Let’s take measures to keep trick-or-treaters in our community safe on Halloween and other dark, wet nights this fall and winter. (Stock photo)

Let’s take measures to keep trick-or-treaters in our community safe on Halloween and other dark, wet nights this fall and winter. (Stock photo)

Editorial: Take care when out and about on Halloween

Motorists should drive with extra care and trick-or-treaters should take measures to be seen

Halloweeen is spooky enough as it is – crossing the street shouldn’t have to be a scary experience for trick-or-treaters in Nanaimo neighbourhoods.

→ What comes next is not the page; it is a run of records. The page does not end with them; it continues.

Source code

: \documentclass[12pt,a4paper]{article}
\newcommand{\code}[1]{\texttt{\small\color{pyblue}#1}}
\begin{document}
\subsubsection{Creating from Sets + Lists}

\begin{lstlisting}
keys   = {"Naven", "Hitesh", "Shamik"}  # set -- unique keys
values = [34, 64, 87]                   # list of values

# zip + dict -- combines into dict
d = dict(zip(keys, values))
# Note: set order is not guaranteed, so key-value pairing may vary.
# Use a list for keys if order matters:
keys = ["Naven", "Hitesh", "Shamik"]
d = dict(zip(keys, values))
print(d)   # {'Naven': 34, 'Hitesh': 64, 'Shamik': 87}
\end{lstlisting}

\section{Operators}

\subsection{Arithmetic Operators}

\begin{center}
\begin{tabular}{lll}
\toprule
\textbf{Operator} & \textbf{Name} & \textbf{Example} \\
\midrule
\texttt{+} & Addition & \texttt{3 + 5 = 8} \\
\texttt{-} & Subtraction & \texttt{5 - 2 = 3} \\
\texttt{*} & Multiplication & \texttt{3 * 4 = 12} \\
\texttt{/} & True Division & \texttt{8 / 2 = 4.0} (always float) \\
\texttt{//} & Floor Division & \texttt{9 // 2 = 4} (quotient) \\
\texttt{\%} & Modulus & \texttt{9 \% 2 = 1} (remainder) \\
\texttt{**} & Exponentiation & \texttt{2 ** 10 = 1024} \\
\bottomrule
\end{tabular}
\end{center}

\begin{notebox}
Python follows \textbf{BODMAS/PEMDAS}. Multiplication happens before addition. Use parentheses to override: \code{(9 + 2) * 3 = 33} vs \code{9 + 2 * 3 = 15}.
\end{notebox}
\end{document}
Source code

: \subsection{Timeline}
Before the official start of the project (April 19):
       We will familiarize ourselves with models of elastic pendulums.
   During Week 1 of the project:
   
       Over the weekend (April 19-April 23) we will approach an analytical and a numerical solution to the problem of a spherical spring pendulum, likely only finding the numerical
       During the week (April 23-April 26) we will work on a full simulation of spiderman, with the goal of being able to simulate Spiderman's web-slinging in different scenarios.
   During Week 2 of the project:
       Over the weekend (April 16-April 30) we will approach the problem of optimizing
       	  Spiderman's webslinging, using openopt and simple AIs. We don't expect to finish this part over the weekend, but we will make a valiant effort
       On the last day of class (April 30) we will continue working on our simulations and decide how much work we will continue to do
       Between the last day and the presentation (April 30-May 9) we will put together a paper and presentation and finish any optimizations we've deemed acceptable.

It’s time for an annual reminder to drivers and pedestrians to exercise caution the evening of Oct. 31, which falls on a Sunday this year.

RCMP detachments in Nanaimo and elsewhere in the country are issuing common-sense safety tips. Motorists should drive with added caution and be prepared to stop unexpectedly, as “there will be many children on the street who will be very excited and may forget to cross safely, or who may not look to see a car backing out of a driveway,” police say, adding that people should avoid driving at all that night if possible.

As well, drivers shouldn’t be wearing costumes that interfere with the safe operation of a vehicle.

Trick-or-treaters need to take care, too, staying in well-lit neighbourhoods, visiting well-lit houses, and staying with a group of friends.

Costumes need to be easily seen at night, and reflective materials can go a long way to illuminating witch’s robes, superhero outfits and Squid Game tracksuits. Masks can make it harder for kids to see where they’re going, so face paint is generally preferable, police say, and parents should ensure that the length of their child’s costume doesn’t impede movement. Trick-or-treaters should carry a flashlight and continually be on the lookout for cars coming and going. Police recommend trick-or-treating along one side of the street, crossing safely at the corner, and then trick-or-treating along the other side.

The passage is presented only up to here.